2

I'm working on application that should predict interesting moments in 10 sec audio files. I divided audio on 50ms chunks and extracted notes, so I have 200 notes for each example. When I add convolutional layer it returns an error:

ValueError: Input 0 of layer conv1d_1 is incompatible with the layer: expected ndim=3, found ndim=2. Full shape received: [None, 200]

Here is my code:

def get_dataset(file_path):
  dataset = tf.data.experimental.make_csv_dataset(
      file_path,
      batch_size=12,
      label_name='label',
      na_value='?',
      num_epochs=1,
      ignore_errors=False)
  return dataset

train = get_dataset('/content/gdrive/My Drive/MyProject/train.csv')
test = get_dataset('/content/gdrive/My Drive/MyProject/TestData/manual.csv')
feature_columns = []

for number in range(200):
  feature_columns.append(tf.feature_column.numeric_column('note' + str(number + 1) ))
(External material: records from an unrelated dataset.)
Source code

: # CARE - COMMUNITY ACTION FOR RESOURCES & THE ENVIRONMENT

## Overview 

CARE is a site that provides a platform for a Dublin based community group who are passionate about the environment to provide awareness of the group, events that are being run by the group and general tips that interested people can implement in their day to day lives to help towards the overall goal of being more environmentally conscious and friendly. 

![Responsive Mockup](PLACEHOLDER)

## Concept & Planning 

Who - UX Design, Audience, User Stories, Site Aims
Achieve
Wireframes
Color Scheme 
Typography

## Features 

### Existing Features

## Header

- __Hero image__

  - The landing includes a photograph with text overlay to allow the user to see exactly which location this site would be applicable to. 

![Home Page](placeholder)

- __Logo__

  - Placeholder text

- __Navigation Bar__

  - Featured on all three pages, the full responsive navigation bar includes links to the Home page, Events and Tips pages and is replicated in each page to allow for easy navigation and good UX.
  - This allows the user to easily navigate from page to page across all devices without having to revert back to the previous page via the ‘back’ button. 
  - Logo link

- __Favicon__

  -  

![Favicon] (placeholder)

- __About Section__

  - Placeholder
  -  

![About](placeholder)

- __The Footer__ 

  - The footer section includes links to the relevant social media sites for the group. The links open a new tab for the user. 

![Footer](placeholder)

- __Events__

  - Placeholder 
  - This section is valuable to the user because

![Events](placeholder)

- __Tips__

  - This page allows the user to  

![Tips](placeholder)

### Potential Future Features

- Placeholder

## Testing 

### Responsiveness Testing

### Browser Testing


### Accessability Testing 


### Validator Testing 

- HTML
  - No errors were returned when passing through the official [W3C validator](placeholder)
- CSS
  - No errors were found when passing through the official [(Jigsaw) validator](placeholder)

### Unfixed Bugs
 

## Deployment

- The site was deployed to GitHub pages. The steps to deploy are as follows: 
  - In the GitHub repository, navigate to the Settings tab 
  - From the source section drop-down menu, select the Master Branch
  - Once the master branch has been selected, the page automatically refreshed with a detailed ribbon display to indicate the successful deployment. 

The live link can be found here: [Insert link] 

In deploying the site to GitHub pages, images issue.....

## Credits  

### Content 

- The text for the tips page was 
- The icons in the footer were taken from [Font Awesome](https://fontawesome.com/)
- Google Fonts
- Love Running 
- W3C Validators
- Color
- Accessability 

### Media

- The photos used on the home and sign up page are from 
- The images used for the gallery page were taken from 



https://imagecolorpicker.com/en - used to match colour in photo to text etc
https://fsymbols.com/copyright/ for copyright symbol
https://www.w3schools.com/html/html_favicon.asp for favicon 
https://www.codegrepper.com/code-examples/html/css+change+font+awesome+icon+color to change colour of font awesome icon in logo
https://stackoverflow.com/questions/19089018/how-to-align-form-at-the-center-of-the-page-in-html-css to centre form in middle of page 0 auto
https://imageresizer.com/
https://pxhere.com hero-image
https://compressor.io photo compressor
preprocessing_layer = tf.keras.layers.DenseFeatures(feature_columns)

model = tf.keras.Sequential([
    preprocessing_layer,
    tf.keras.layers.Conv1D(32, 3, padding='same', activation=tf.nn.relu, input_shape=[None, 200]),
    tf.keras.layers.Flatten(),
    tf.keras.layers.Dense(50, activation=tf.nn.relu),
    tf.keras.layers.Dense(1, activation=tf.nn.sigmoid)
])
model.compile(
    loss='binary_crossentropy',
    optimizer='adam',
    metrics=['accuracy'])
model.fit(train, epochs=20)

What causes this problem and how can it be fixed?

Alex Zaitsev
  • 2,544
  • 5
  • 18
  • 27

1 Answers1

5

The 1D convolution over sequences expects a 3D input. In other words, for each element in the batch, for each time step, a single vector. Consider the following:

X = tf.random.normal([10, 200])
convolved = tf.keras.layers.Conv1D(32, 3, padding='same', activation=tf.nn.relu, input_shape=[None, 200])
print(convolved(X))

This throws an error:

ValueError: Input 0 of layer conv1d_3 is incompatible with the layer: expected ndim=3, found ndim=2. Full shape received: [10, 200]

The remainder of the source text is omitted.